Pole Moor is a hamlet between Outlane and Scammonden in Kirklees, England. It is situated on a high moorland plateau between Slaithwaite and Wholestone Moors in the South Pennines.

==History==
At the start of the Industrial Revolution the inhabitants were woollen weavers. When the Earl of Dartmouth objected to a chapel being built on his land at Slaithwaite, the Baptists built their chapel on the edge of Worts Hill in 1790. After closing in 1992, the chapel, Sunday school and an adjoining late-19th century warehouse were converted into housing and are Grade II listed buildings.

The Huddersfield to Rochdale turnpike road of 1806, the A640 passes over Pole Moor where there was an inn, the Royal George, and where several pack horse routes crossed, including one from Halifax to Marsden and on to Lancashire.

==Geography==
Scammonden Reservoir in the Deanhead Valley is to the west, the M62 motorway passes to the north and to the south 700 ft below Moorside Edge is Slaithwaite in the Colne Valley.
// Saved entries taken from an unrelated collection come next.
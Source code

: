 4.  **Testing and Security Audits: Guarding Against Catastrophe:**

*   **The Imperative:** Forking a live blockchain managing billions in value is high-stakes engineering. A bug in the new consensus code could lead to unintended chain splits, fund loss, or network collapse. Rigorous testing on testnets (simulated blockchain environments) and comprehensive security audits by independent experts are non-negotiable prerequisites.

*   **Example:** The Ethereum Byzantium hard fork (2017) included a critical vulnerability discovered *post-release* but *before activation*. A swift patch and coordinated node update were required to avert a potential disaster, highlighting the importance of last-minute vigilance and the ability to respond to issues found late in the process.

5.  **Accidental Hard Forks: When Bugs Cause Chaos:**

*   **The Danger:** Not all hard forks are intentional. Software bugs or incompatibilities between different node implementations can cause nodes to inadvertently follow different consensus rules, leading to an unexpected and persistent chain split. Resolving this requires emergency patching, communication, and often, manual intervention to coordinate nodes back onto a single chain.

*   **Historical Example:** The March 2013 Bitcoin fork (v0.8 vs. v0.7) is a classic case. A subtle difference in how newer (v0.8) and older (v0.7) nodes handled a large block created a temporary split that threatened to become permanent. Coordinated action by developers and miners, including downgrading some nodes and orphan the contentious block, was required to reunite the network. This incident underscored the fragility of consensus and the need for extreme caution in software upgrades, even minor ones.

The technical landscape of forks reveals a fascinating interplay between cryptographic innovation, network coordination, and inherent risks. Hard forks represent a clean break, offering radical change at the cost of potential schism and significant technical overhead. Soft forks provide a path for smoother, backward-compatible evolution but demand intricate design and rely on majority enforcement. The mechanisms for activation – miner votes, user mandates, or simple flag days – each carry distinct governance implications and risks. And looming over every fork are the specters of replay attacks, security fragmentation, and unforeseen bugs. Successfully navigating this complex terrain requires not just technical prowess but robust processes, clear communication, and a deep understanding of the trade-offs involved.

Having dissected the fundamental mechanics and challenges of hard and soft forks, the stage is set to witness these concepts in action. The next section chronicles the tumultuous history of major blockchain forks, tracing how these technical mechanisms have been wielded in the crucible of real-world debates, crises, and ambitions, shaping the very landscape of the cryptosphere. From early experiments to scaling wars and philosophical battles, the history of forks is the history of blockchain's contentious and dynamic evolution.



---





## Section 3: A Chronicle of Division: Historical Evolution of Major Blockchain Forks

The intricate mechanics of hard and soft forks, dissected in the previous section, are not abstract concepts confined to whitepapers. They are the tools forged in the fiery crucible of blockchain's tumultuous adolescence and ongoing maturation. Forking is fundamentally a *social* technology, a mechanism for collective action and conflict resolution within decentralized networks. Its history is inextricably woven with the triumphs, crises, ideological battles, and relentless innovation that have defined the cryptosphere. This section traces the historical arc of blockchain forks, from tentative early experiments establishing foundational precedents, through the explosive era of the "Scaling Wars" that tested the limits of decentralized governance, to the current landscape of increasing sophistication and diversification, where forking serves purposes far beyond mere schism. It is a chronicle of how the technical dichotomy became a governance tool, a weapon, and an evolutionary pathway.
Moorside Edge medium wave radio transmitter's antenna are located at 340 m OD on the moor. An old bridle way passed over the moor to Scammonden at Worts Hill to the west.

==Inns==
Among the hamlet's public houses were the Lower Royal George and the Upper Royal George which was built in 1457 as the Royal George Inn and renamed the Jack O' Mitre in the 1980s. The Sun Inn was demolished. The Nont Sarah Hotel is being refurbished as a community hub.